AKP hükumetinin iktidara getirilmesi, BDP'nin meclise sokulması, ayrılıkçı diğer etnik ve dini yapılanmaların "sivil toplum örgütleri" gibi masum adlarla kurulup faaliyet göstermeleri, onlara verilen A.B. fonları hep bu emellerine hizmet etmektedir. 

"Belirgin millet özellikleri taşımayan, İranlıların ve Emevilerin bu anlama gelen Kürd adını verdikleri, değişik ırklara ve dillere mensup göçer İrani çoban kavimlerinden millet yaratmak" batılı devletlerin geçen 200 yıl içinde ısrarla takip ettikleri bir siyasettir. 

Bunun için başta Fransa, İsveç, Belçika gibi ülkelere, ABD'den Türkiye'ye kadar ülkelerde "Kürdoloji Enstitüleri" kurdurulmuş, kökeni olmayan harman topluluklardan millet yaratılmıştır.
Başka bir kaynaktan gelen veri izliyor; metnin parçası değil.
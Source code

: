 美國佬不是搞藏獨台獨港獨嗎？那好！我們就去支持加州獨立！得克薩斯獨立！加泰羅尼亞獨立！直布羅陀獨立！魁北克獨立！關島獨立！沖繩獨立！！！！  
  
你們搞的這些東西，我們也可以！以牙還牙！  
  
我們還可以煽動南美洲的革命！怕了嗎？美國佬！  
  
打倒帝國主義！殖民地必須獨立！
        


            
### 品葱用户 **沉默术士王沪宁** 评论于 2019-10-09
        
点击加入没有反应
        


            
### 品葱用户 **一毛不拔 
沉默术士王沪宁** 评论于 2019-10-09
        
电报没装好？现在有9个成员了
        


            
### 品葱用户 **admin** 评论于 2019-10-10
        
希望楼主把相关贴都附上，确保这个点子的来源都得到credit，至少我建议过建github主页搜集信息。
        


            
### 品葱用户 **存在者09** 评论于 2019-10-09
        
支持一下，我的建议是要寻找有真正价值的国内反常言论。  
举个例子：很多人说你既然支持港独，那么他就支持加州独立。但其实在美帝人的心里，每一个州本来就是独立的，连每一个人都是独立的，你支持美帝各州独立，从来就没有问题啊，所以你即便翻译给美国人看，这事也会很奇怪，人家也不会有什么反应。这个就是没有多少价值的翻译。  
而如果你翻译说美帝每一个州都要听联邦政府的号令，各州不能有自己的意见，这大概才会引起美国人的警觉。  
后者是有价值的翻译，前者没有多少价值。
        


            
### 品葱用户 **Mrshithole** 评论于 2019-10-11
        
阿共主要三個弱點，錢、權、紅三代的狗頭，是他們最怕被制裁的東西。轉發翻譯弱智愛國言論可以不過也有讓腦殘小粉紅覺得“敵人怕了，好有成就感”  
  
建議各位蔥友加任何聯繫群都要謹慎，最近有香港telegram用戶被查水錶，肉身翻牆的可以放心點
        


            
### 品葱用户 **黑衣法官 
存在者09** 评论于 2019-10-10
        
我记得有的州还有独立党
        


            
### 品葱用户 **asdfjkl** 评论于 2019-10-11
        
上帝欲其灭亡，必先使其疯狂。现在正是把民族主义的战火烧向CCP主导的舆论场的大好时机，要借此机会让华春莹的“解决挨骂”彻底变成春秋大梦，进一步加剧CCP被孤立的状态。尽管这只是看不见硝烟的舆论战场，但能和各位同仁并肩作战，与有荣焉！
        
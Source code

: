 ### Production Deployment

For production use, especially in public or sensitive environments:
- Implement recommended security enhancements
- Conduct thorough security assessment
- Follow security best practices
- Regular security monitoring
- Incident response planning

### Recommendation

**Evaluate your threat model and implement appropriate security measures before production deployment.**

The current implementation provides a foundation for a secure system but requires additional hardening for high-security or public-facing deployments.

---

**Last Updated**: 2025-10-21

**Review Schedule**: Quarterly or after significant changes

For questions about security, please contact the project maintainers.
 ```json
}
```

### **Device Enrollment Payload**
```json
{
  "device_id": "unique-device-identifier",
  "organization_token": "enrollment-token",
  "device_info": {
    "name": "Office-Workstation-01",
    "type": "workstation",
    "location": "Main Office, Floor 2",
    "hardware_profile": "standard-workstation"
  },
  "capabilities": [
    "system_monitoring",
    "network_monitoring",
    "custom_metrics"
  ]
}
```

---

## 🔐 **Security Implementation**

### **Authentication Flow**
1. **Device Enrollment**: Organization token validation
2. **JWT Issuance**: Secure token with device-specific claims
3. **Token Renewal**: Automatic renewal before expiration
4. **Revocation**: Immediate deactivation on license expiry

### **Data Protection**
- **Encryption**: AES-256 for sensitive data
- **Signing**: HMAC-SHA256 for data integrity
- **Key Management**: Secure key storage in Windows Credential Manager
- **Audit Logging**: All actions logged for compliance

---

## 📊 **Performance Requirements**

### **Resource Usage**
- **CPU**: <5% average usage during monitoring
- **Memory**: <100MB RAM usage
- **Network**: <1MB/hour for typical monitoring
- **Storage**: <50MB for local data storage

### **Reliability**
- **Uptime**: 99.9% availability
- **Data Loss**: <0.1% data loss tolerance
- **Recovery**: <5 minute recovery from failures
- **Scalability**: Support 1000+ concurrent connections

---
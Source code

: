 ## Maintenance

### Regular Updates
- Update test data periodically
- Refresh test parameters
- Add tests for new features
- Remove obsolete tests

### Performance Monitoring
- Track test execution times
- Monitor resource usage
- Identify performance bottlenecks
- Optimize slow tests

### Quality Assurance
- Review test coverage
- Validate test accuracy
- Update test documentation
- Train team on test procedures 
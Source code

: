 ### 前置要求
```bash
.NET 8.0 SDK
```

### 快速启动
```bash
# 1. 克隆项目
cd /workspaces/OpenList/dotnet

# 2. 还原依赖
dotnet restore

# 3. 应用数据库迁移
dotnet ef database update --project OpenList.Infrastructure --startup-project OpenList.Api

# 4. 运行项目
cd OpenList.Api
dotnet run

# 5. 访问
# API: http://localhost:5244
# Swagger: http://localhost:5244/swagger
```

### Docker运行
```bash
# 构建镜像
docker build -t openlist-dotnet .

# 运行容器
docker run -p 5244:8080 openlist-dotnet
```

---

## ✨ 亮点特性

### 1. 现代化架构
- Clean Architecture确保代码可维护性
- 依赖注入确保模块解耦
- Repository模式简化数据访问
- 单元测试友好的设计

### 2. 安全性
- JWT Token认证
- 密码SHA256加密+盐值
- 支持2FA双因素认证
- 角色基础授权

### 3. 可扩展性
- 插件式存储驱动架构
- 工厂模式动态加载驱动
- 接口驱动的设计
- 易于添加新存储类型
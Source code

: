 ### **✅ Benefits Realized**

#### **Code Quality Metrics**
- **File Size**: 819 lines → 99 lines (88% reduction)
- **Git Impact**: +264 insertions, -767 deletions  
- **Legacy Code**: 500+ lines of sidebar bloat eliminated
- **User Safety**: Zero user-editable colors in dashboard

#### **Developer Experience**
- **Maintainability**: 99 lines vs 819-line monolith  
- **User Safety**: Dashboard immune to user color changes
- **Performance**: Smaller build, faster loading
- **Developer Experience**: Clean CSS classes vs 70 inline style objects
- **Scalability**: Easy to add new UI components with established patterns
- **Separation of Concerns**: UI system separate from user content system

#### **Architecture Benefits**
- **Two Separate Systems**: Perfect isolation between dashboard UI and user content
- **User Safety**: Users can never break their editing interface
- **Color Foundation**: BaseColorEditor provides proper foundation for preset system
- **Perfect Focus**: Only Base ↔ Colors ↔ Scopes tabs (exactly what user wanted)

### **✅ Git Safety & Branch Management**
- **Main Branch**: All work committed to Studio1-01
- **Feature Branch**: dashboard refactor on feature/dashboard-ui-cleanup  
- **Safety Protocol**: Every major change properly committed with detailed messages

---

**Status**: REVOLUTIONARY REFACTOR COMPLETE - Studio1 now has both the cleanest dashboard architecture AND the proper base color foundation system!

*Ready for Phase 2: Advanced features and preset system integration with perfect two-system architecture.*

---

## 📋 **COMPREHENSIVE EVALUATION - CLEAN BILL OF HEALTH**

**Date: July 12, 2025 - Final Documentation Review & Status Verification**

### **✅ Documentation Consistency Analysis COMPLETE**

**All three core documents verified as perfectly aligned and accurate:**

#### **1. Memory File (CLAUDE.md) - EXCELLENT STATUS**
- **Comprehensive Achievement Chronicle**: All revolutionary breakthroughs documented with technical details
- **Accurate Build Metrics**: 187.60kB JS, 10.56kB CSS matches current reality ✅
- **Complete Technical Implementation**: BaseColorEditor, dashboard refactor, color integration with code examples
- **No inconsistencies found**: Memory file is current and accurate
Dini ve ideolojisi, Arap yarımdası çöllerine sürülmüş, farklı kavimlerden oluşan, millet özelliği olmayan Hint-Pers-Arap-Türk harmanı Arap kırması kavimlerin uydurduğu dinlere dayalı olan Küresel sermaye, köklü milletlerin düşmanı olmakla kendi köksüzlüğüne sahip çıkarken, geçmişin eşkıya, harami, haşhaşi, farklı nedenlerle dağlara, çöllere, dağların ve çöllerin arkalarına, deniz aşırı yerlere sürülmüş topluluklardan millet ve devlet yapmaktadır. 

15.yy.da İskoçya'ya kaçarak kıyımdan kurtulan Şeytana tapınan, köksüz, sürgün Arap kırması kavimlere kökleri uzanan, şeytani bir topluluk örgütlenerek önce İskoç kralını öldürerek iktidar olmuşlar, 50 yıl içinde de İngiliz tahtını idare etmeye başlamışlardır. 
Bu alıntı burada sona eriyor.